WHAT TO PRODUCE: Transcribe each record precisely; images stay out.

RECORDS FOR THIS EXERCISE:
******************************
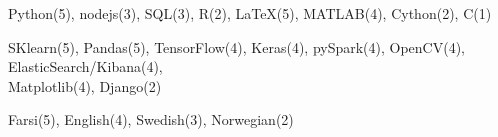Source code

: 
  \begin{cvitems}
    \vspace{.5\baselineskip}

   \item \small{Python(5), nodejs(3), SQL(3), R(2), \LaTeX(5), MATLAB(4), Cython(2), C(1)}
   \item \small{SKlearn(5), Pandas(5), TensorFlow(4), Keras(4), pySpark(4), OpenCV(4), ElasticSearch/Kibana(4),\\Matplotlib(4), Django(2)}
   \item \small{Farsi(5), English(4), Swedish(3), Norwegian(2)}

  \end{cvitems}
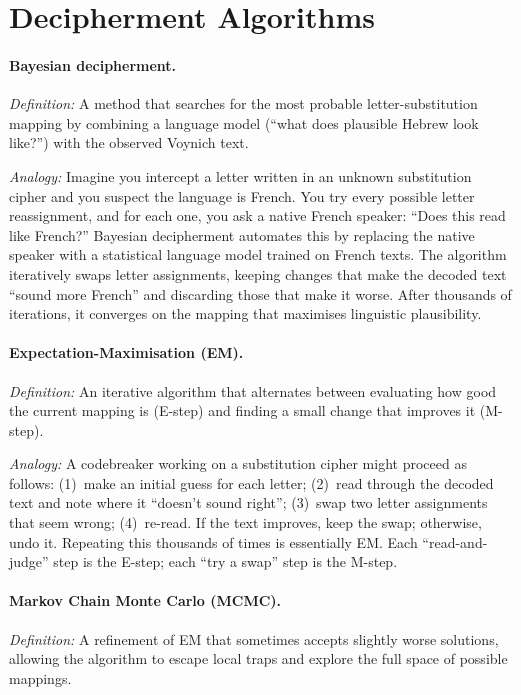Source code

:\documentclass[11pt,a4paper]{article}
\begin{document}
\section{Decipherment Algorithms}

\paragraph{Bayesian decipherment.}
\textit{Definition:} A method that searches for the most probable letter-substitution mapping by combining a language model (``what does plausible Hebrew look like?'') with the observed Voynich text.

\textit{Analogy:} Imagine you intercept a letter written in an unknown substitution cipher and you suspect the language is French.  You try every possible letter reassignment, and for each one, you ask a native French speaker: ``Does this read like French?''  Bayesian decipherment automates this by replacing the native speaker with a statistical language model trained on French texts.  The algorithm iteratively swaps letter assignments, keeping changes that make the decoded text ``sound more French'' and discarding those that make it worse.  After thousands of iterations, it converges on the mapping that maximises linguistic plausibility.

\paragraph{Expectation-Maximisation (EM).}
\textit{Definition:} An iterative algorithm that alternates between evaluating how good the current mapping is (E-step) and finding a small change that improves it (M-step).

\textit{Analogy:} A codebreaker working on a substitution cipher might proceed as follows: (1)~make an initial guess for each letter; (2)~read through the decoded text and note where it ``doesn't sound right''; (3)~swap two letter assignments that seem wrong; (4)~re-read.  If the text improves, keep the swap; otherwise, undo it.  Repeating this thousands of times is essentially EM.  Each ``read-and-judge'' step is the E-step; each ``try a swap'' step is the M-step.

\paragraph{Markov Chain Monte Carlo (MCMC).}
\textit{Definition:} A refinement of EM that sometimes accepts slightly worse solutions, allowing the algorithm to escape local traps and explore the full space of possible mappings.
\end{document}
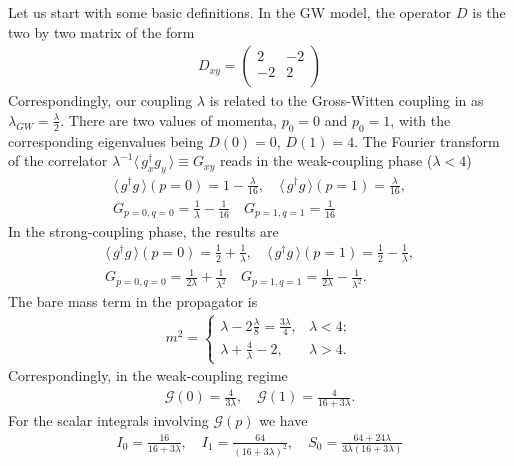\documentclass[twocolumn,showpacs,preprintnumbers,superscriptaddress,amsmath,floatfix,amssymb,secnumarabic]{revtex4}
\newcommand{\lr}[1]{ \left( #1 \right) }
\newcommand{\vev}[1]{ \langle \, #1 \, \rangle }
\begin{document}
Let us start with some basic definitions. In the GW model, the operator $D$ is the two by two matrix of the form
\begin{eqnarray}
\label{GW_D_operator}
 D_{xy} = \left(
   \begin{array}{cc}
     2 & -2 \\
     -2 & 2 \\
   \end{array}
 \right)
\end{eqnarray}
Correspondingly, our coupling $\lambda$ is related to the Gross-Witten coupling in \cite{Gross:80:1} as $\lambda_{GW} = \frac{\lambda}{2}$. There are two values of momenta, $p_0 = 0$ and $p_0 = 1$, with the corresponding eigenvalues being $D\lr{0} = 0$, $D\lr{1} = 4$. The Fourier transform of the correlator $\lambda^{-1} \vev{g^{\dag}_x g_y} \equiv G_{x y}$ reads in the weak-coupling phase ($\lambda < 4$)
\begin{eqnarray}
\label{fouriers_wc}
 \vev{g^{\dag} g}\lr{p = 0} = 1 - \frac{\lambda}{16},
 \quad
 \vev{g^{\dag} g}\lr{p = 1} = \frac{\lambda}{16},
 \nonumber \\
 G_{p=0, q=0} = \frac{1}{\lambda} - \frac{1}{16}
 \quad
 G_{p=1, q=1} = \frac{1}{16}
\end{eqnarray}
In the strong-coupling phase, the results are
\begin{eqnarray}
\label{fouriers_sc}
 \vev{g^{\dag} g}\lr{p = 0} = \frac{1}{2} + \frac{1}{\lambda},
 \quad
 \vev{g^{\dag} g}\lr{p = 1} = \frac{1}{2} - \frac{1}{\lambda},
 \nonumber \\
 G_{p=0, q=0} = \frac{1}{2 \lambda} + \frac{1}{\lambda^2}
 \quad
 G_{p=1, q=1} = \frac{1}{2 \lambda} - \frac{1}{\lambda^2} .
\end{eqnarray}
The bare mass term in the propagator is
\begin{eqnarray}
\label{bare_mass}
 m^2 = \left\{
         \begin{array}{ll}
           \lambda - 2 \frac{\lambda}{8} = \frac{3 \lambda}{4}, & \lambda < 4; \\
           \lambda + \frac{4}{\lambda} - 2, & \lambda > 4.
         \end{array}
       \right.
\end{eqnarray}
Correspondingly, in the weak-coupling regime
\begin{eqnarray}
\label{modified_propagator}
 \mathcal{G}\lr{0} = \frac{4}{3 \lambda}, \quad
 \mathcal{G}\lr{1} = \frac{4}{16 + 3 \lambda} .
\end{eqnarray}
For the scalar integrals involving $\mathcal{G}\lr{p}$ we have
\begin{eqnarray}
\label{scalar_ints_GW}
 I_0 = \frac{16}{16 + 3 \lambda},
 \quad
 I_1 = \frac{64}{\lr{16 + 3 \lambda}^2},
 \quad
 S_0 = \frac{64 + 24 \lambda}{3 \lambda \lr{16 + 3 \lambda}}
\end{eqnarray}
\end{document}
******************************
SOLUTION FOR THIS PROBLEM:
Source code

: 
  \begin{cvitems}
    \vspace{.5\baselineskip}

   \item \small{Python(5), nodejs(3), SQL(3), R(2), \LaTeX(5), MATLAB(4), Cython(2), C(1)}
   \item \small{SKlearn(5), Pandas(5), TensorFlow(4), Keras(4), pySpark(4), OpenCV(4), ElasticSearch/Kibana(4),\\Matplotlib(4), Django(2)}
   \item \small{Farsi(5), English(4), Swedish(3), Norwegian(2)}

  \end{cvitems}
Source code

:\documentclass[11pt,a4paper]{article}
\begin{document}
\section{Decipherment Algorithms}

\paragraph{Bayesian decipherment.}
\textit{Definition:} A method that searches for the most probable letter-substitution mapping by combining a language model (``what does plausible Hebrew look like?'') with the observed Voynich text.

\textit{Analogy:} Imagine you intercept a letter written in an unknown substitution cipher and you suspect the language is French.  You try every possible letter reassignment, and for each one, you ask a native French speaker: ``Does this read like French?''  Bayesian decipherment automates this by replacing the native speaker with a statistical language model trained on French texts.  The algorithm iteratively swaps letter assignments, keeping changes that make the decoded text ``sound more French'' and discarding those that make it worse.  After thousands of iterations, it converges on the mapping that maximises linguistic plausibility.

\paragraph{Expectation-Maximisation (EM).}
\textit{Definition:} An iterative algorithm that alternates between evaluating how good the current mapping is (E-step) and finding a small change that improves it (M-step).

\textit{Analogy:} A codebreaker working on a substitution cipher might proceed as follows: (1)~make an initial guess for each letter; (2)~read through the decoded text and note where it ``doesn't sound right''; (3)~swap two letter assignments that seem wrong; (4)~re-read.  If the text improves, keep the swap; otherwise, undo it.  Repeating this thousands of times is essentially EM.  Each ``read-and-judge'' step is the E-step; each ``try a swap'' step is the M-step.

\paragraph{Markov Chain Monte Carlo (MCMC).}
\textit{Definition:} A refinement of EM that sometimes accepts slightly worse solutions, allowing the algorithm to escape local traps and explore the full space of possible mappings.
\end{document}
\documentclass[twocolumn,showpacs,preprintnumbers,superscriptaddress,amsmath,floatfix,amssymb,secnumarabic]{revtex4}
\newcommand{\lr}[1]{ \left( #1 \right) }
\newcommand{\vev}[1]{ \langle \, #1 \, \rangle }
\begin{document}
Let us start with some basic definitions. In the GW model, the operator $D$ is the two by two matrix of the form
\begin{eqnarray}
\label{GW_D_operator}
 D_{xy} = \left(
   \begin{array}{cc}
     2 & -2 \\
     -2 & 2 \\
   \end{array}
 \right)
\end{eqnarray}
Correspondingly, our coupling $\lambda$ is related to the Gross-Witten coupling in \cite{Gross:80:1} as $\lambda_{GW} = \frac{\lambda}{2}$. There are two values of momenta, $p_0 = 0$ and $p_0 = 1$, with the corresponding eigenvalues being $D\lr{0} = 0$, $D\lr{1} = 4$. The Fourier transform of the correlator $\lambda^{-1} \vev{g^{\dag}_x g_y} \equiv G_{x y}$ reads in the weak-coupling phase ($\lambda < 4$)
\begin{eqnarray}
\label{fouriers_wc}
 \vev{g^{\dag} g}\lr{p = 0} = 1 - \frac{\lambda}{16},
 \quad
 \vev{g^{\dag} g}\lr{p = 1} = \frac{\lambda}{16},
 \nonumber \\
 G_{p=0, q=0} = \frac{1}{\lambda} - \frac{1}{16}
 \quad
 G_{p=1, q=1} = \frac{1}{16}
\end{eqnarray}
In the strong-coupling phase, the results are
\begin{eqnarray}
\label{fouriers_sc}
 \vev{g^{\dag} g}\lr{p = 0} = \frac{1}{2} + \frac{1}{\lambda},
 \quad
 \vev{g^{\dag} g}\lr{p = 1} = \frac{1}{2} - \frac{1}{\lambda},
 \nonumber \\
 G_{p=0, q=0} = \frac{1}{2 \lambda} + \frac{1}{\lambda^2}
 \quad
 G_{p=1, q=1} = \frac{1}{2 \lambda} - \frac{1}{\lambda^2} .
\end{eqnarray}
The bare mass term in the propagator is
\begin{eqnarray}
\label{bare_mass}
 m^2 = \left\{
         \begin{array}{ll}
           \lambda - 2 \frac{\lambda}{8} = \frac{3 \lambda}{4}, & \lambda < 4; \\
           \lambda + \frac{4}{\lambda} - 2, & \lambda > 4.
         \end{array}
       \right.
\end{eqnarray}
Correspondingly, in the weak-coupling regime
\begin{eqnarray}
\label{modified_propagator}
 \mathcal{G}\lr{0} = \frac{4}{3 \lambda}, \quad
 \mathcal{G}\lr{1} = \frac{4}{16 + 3 \lambda} .
\end{eqnarray}
For the scalar integrals involving $\mathcal{G}\lr{p}$ we have
\begin{eqnarray}
\label{scalar_ints_GW}
 I_0 = \frac{16}{16 + 3 \lambda},
 \quad
 I_1 = \frac{64}{\lr{16 + 3 \lambda}^2},
 \quad
 S_0 = \frac{64 + 24 \lambda}{3 \lambda \lr{16 + 3 \lambda}}
\end{eqnarray}
\end{document}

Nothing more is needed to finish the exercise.